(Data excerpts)
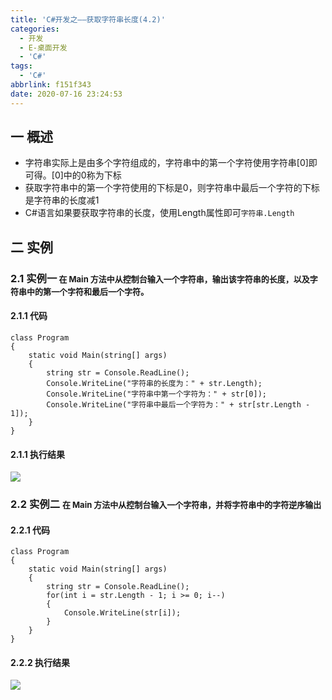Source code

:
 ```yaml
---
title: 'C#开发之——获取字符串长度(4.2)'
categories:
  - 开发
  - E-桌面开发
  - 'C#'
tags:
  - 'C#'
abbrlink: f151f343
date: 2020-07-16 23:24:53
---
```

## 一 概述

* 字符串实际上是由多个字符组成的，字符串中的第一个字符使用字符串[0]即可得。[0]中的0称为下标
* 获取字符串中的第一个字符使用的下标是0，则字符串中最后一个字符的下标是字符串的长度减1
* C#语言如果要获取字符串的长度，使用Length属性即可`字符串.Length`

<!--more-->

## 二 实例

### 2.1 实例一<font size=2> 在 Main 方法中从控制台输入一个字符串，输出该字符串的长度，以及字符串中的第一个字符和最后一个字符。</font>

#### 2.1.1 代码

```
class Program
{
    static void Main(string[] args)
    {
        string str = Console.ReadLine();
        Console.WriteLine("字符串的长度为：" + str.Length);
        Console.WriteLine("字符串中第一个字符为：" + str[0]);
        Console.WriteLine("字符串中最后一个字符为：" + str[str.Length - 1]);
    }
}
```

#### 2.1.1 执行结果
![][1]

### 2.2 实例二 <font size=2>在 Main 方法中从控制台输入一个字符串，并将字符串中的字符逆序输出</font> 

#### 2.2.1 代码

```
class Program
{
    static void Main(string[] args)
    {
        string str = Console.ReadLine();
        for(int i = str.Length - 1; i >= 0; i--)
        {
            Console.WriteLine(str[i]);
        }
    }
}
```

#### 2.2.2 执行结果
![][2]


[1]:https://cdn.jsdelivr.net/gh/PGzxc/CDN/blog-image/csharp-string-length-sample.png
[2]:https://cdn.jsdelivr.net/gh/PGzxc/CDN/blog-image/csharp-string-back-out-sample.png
* * *
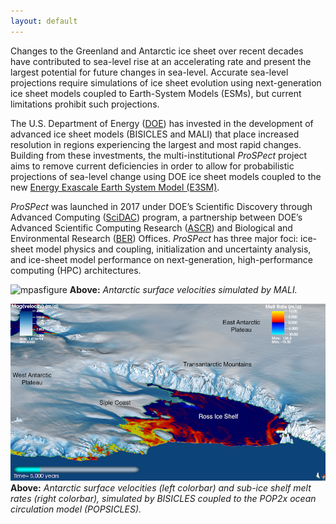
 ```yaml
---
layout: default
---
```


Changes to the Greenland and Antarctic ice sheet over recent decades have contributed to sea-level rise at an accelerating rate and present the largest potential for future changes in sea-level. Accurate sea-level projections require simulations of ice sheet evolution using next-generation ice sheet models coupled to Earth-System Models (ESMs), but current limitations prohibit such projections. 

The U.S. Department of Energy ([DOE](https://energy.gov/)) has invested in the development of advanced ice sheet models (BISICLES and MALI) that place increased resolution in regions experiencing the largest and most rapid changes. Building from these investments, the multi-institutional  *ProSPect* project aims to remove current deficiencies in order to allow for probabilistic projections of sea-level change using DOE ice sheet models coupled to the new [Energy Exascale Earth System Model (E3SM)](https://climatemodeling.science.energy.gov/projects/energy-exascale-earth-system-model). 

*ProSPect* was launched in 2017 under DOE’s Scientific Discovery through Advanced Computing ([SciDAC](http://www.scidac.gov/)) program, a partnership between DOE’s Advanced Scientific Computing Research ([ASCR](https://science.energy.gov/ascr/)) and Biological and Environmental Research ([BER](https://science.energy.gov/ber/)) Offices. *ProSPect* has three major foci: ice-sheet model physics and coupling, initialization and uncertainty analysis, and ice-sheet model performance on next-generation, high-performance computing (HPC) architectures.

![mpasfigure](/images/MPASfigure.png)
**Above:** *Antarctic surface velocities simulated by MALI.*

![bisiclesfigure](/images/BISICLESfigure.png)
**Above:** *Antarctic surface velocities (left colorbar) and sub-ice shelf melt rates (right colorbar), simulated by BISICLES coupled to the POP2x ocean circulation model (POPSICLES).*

● What to produce: From the entries above, extract every line where the word "PGzxc" appears.

● Exercise result:
[1]:https://cdn.jsdelivr.net/gh/PGzxc/CDN/blog-image/csharp-string-length-sample.png
[2]:https://cdn.jsdelivr.net/gh/PGzxc/CDN/blog-image/csharp-string-back-out-sample.png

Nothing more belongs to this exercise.